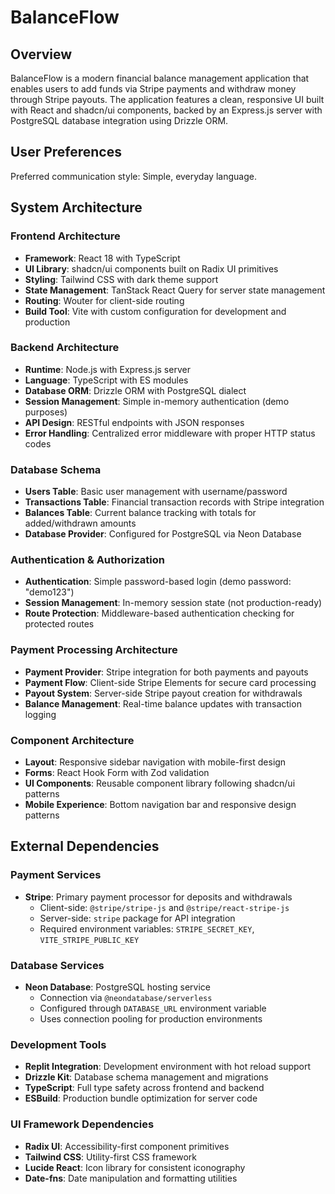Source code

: # BalanceFlow

## Overview

BalanceFlow is a modern financial balance management application that enables users to add funds via Stripe payments and withdraw money through Stripe payouts. The application features a clean, responsive UI built with React and shadcn/ui components, backed by an Express.js server with PostgreSQL database integration using Drizzle ORM.

## User Preferences

Preferred communication style: Simple, everyday language.

## System Architecture

### Frontend Architecture
- **Framework**: React 18 with TypeScript
- **UI Library**: shadcn/ui components built on Radix UI primitives
- **Styling**: Tailwind CSS with dark theme support
- **State Management**: TanStack React Query for server state management
- **Routing**: Wouter for client-side routing
- **Build Tool**: Vite with custom configuration for development and production

### Backend Architecture
- **Runtime**: Node.js with Express.js server
- **Language**: TypeScript with ES modules
- **Database ORM**: Drizzle ORM with PostgreSQL dialect
- **Session Management**: Simple in-memory authentication (demo purposes)
- **API Design**: RESTful endpoints with JSON responses
- **Error Handling**: Centralized error middleware with proper HTTP status codes

### Database Schema
- **Users Table**: Basic user management with username/password
- **Transactions Table**: Financial transaction records with Stripe integration
- **Balances Table**: Current balance tracking with totals for added/withdrawn amounts
- **Database Provider**: Configured for PostgreSQL via Neon Database

### Authentication & Authorization
- **Authentication**: Simple password-based login (demo password: "demo123")
- **Session Management**: In-memory session state (not production-ready)
- **Route Protection**: Middleware-based authentication checking for protected routes

### Payment Processing Architecture
- **Payment Provider**: Stripe integration for both payments and payouts
- **Payment Flow**: Client-side Stripe Elements for secure card processing
- **Payout System**: Server-side Stripe payout creation for withdrawals
- **Balance Management**: Real-time balance updates with transaction logging

### Component Architecture
- **Layout**: Responsive sidebar navigation with mobile-first design
- **Forms**: React Hook Form with Zod validation
- **UI Components**: Reusable component library following shadcn/ui patterns
- **Mobile Experience**: Bottom navigation bar and responsive design patterns

## External Dependencies

### Payment Services
- **Stripe**: Primary payment processor for deposits and withdrawals
  - Client-side: `@stripe/stripe-js` and `@stripe/react-stripe-js`
  - Server-side: `stripe` package for API integration
  - Required environment variables: `STRIPE_SECRET_KEY`, `VITE_STRIPE_PUBLIC_KEY`

### Database Services
- **Neon Database**: PostgreSQL hosting service
  - Connection via `@neondatabase/serverless`
  - Configured through `DATABASE_URL` environment variable
  - Uses connection pooling for production environments

### Development Tools
- **Replit Integration**: Development environment with hot reload support
- **Drizzle Kit**: Database schema management and migrations
- **TypeScript**: Full type safety across frontend and backend
- **ESBuild**: Production bundle optimization for server code

### UI Framework Dependencies
- **Radix UI**: Accessibility-first component primitives
- **Tailwind CSS**: Utility-first CSS framework
- **Lucide React**: Icon library for consistent iconography
- **Date-fns**: Date manipulation and formatting utilities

——————

| TASK INSTRUCTIONS |
Starting with the first entry and ending with the last, reproduce the listing exactly, without its pictures.

| WRITTEN ANSWER |
Source code

: # BalanceFlow

## Overview

BalanceFlow is a modern financial balance management application that enables users to add funds via Stripe payments and withdraw money through Stripe payouts. The application features a clean, responsive UI built with React and shadcn/ui components, backed by an Express.js server with PostgreSQL database integration using Drizzle ORM.

## User Preferences

Preferred communication style: Simple, everyday language.

## System Architecture

### Frontend Architecture
- **Framework**: React 18 with TypeScript
- **UI Library**: shadcn/ui components built on Radix UI primitives
- **Styling**: Tailwind CSS with dark theme support
- **State Management**: TanStack React Query for server state management
- **Routing**: Wouter for client-side routing
- **Build Tool**: Vite with custom configuration for development and production

### Backend Architecture
- **Runtime**: Node.js with Express.js server
- **Language**: TypeScript with ES modules
- **Database ORM**: Drizzle ORM with PostgreSQL dialect
- **Session Management**: Simple in-memory authentication (demo purposes)
- **API Design**: RESTful endpoints with JSON responses
- **Error Handling**: Centralized error middleware with proper HTTP status codes

### Database Schema
- **Users Table**: Basic user management with username/password
- **Transactions Table**: Financial transaction records with Stripe integration
- **Balances Table**: Current balance tracking with totals for added/withdrawn amounts
- **Database Provider**: Configured for PostgreSQL via Neon Database

### Authentication & Authorization
- **Authentication**: Simple password-based login (demo password: "demo123")
- **Session Management**: In-memory session state (not production-ready)
- **Route Protection**: Middleware-based authentication checking for protected routes

### Payment Processing Architecture
- **Payment Provider**: Stripe integration for both payments and payouts
- **Payment Flow**: Client-side Stripe Elements for secure card processing
- **Payout System**: Server-side Stripe payout creation for withdrawals
- **Balance Management**: Real-time balance updates with transaction logging

### Component Architecture
- **Layout**: Responsive sidebar navigation with mobile-first design
- **Forms**: React Hook Form with Zod validation
- **UI Components**: Reusable component library following shadcn/ui patterns
- **Mobile Experience**: Bottom navigation bar and responsive design patterns

## External Dependencies

### Payment Services
- **Stripe**: Primary payment processor for deposits and withdrawals
  - Client-side: `@stripe/stripe-js` and `@stripe/react-stripe-js`
  - Server-side: `stripe` package for API integration
  - Required environment variables: `STRIPE_SECRET_KEY`, `VITE_STRIPE_PUBLIC_KEY`

### Database Services
- **Neon Database**: PostgreSQL hosting service
  - Connection via `@neondatabase/serverless`
  - Configured through `DATABASE_URL` environment variable
  - Uses connection pooling for production environments

### Development Tools
- **Replit Integration**: Development environment with hot reload support
- **Drizzle Kit**: Database schema management and migrations
- **TypeScript**: Full type safety across frontend and backend
- **ESBuild**: Production bundle optimization for server code

### UI Framework Dependencies
- **Radix UI**: Accessibility-first component primitives
- **Tailwind CSS**: Utility-first CSS framework
- **Lucide React**: Icon library for consistent iconography
- **Date-fns**: Date manipulation and formatting utilities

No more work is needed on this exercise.